Ajay Chankramath: For the listeners who are not familiar — Nic Cheneweth k and I used to be colleagues. We used to work together a lot for many years, and then we went in slightly different directions. But the good thing is that we have been working on some books together and some research. I'm thinking that maybe we should keep the conversations around the platform engineering space, some of the things we talked about in the book, and also the new things that are coming up right now. What do you think?

Nic Cheneweth : Yeah. Sounds good.

Ajay Chankramath: Awesome. I'll kick it off with some thoughts and I would love to hear yours. One of the things we cover a lot in the book is about the product mindset from the platform point of view. It's often misused and not quite well understood. From your point of view, why is that product mindset needed for platforms?

Nic Cheneweth : It ties right back to the results you're going to get out of it. A lot of companies have great product mindsets when they're literally facing their external customers. They've developed those muscles — they're pretty good at it, and they're always getting feedback from customers in that sense. But with internal products, it's all over the place. A lot of organizations have never really thought about it that way, so they've never developed a sense of looking at something and saying, 'that's a terrible product experience,' when they're delivering it to internal customers. They've just thought in terms of, 'can I get something done?' And there's always time pressure in that. Thinking about it in a product way takes a bigger upfront investment, but the rewards are tremendous. The productivity and sustainability of something you've built properly is going to be very different than just taking the quickest path.

Ajay Chankramath: One of the transformation patterns I've been talking about more recently is that one of the primary goals is not just to standardize everything end users are doing within the enterprise. Then you start thinking about orchestrating some of those things, and then comes the whole contextualization part. If you're working in a financial services company versus a telecom, how does that context get into this whole idea of building the infrastructure? It's not a question of whether I should apply a product mindset — it's a question of how I do it. I think about this in the context of a supervised approach. When I think about standardization, we've all been talking about golden paths — that has been the backbone of a lot of what you do in internal developer platforms, trying to make sure that the majority of users have a standard way of getting things done.

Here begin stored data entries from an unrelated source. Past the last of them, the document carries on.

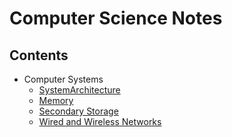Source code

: # Computer Science Notes

## Contents
* Computer Systems
    * [SystemArchitecture](../master/ComputerSystems/SystemArchitecture.md)
    * [Memory](../master/ComputerSystems/Memory.md)
    * [Secondary Storage](../master/ComputerSystems/Storage.md)
    * [Wired and Wireless Networks](../master/ComputerSystems/WiredAndWirelessNetworks.md)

Control Planes, API-First Design, and Golden Paths

Ajay Chankramath: Then comes the interesting part, which we cover a lot in the book — the whole idea of control planes. The way I think of control planes is mostly around how you take a developer intent — a developer wants to deploy Postgres, a database, whatever — and translate that into the architectural parts of the actual infrastructure build-out. I know this has been evolving over time, and since you did a lot of the heavy lifting on that in the book, I'd love to hear your thoughts on that orchestration piece.

Nic Cheneweth : It goes back to what you're saying about the control plane — we want to build everything API-first. Whatever capability we're going to create and provide to developers, behind it is an API. And frequently it's not one you have to create yourself. If you're working with a cloud provider, they've already done that, and you can expose those things. But when you talk about the golden path for developers interacting with the things they most commonly use, you still want to present an API to them so that it's a convention — a standard they get for low effort. It's just: boom, they can deploy it. But it's also an API endpoint, so when they need to break out of that mold for whatever reason, they have a place to start. It's standard. Like: I've got a one-inch pipe, I need to go to a half-inch — I can just get a step-down fitting, because it's a set of conventions and standards they can follow. That's what we're always looking for: when I expose something, how can I do it either directly if it's a third-party thing, or in a way that gives developers guardrails? That's where a control plane comes in. It lets me wrap something like AWS or a Google Cloud resource with those standards, while at the same time having a mechanism for developers to go direct and get whatever else the cloud provider offers — completely self-serve.

Ajay Chankramath: One thing that came up at a conference a couple of weeks ago was: how does this commitment to an API-first design simplify that whole world of managing all those APIs? And you also alluded to self-healing, which is important. When you're building some of these things, how can a control plane help with that process?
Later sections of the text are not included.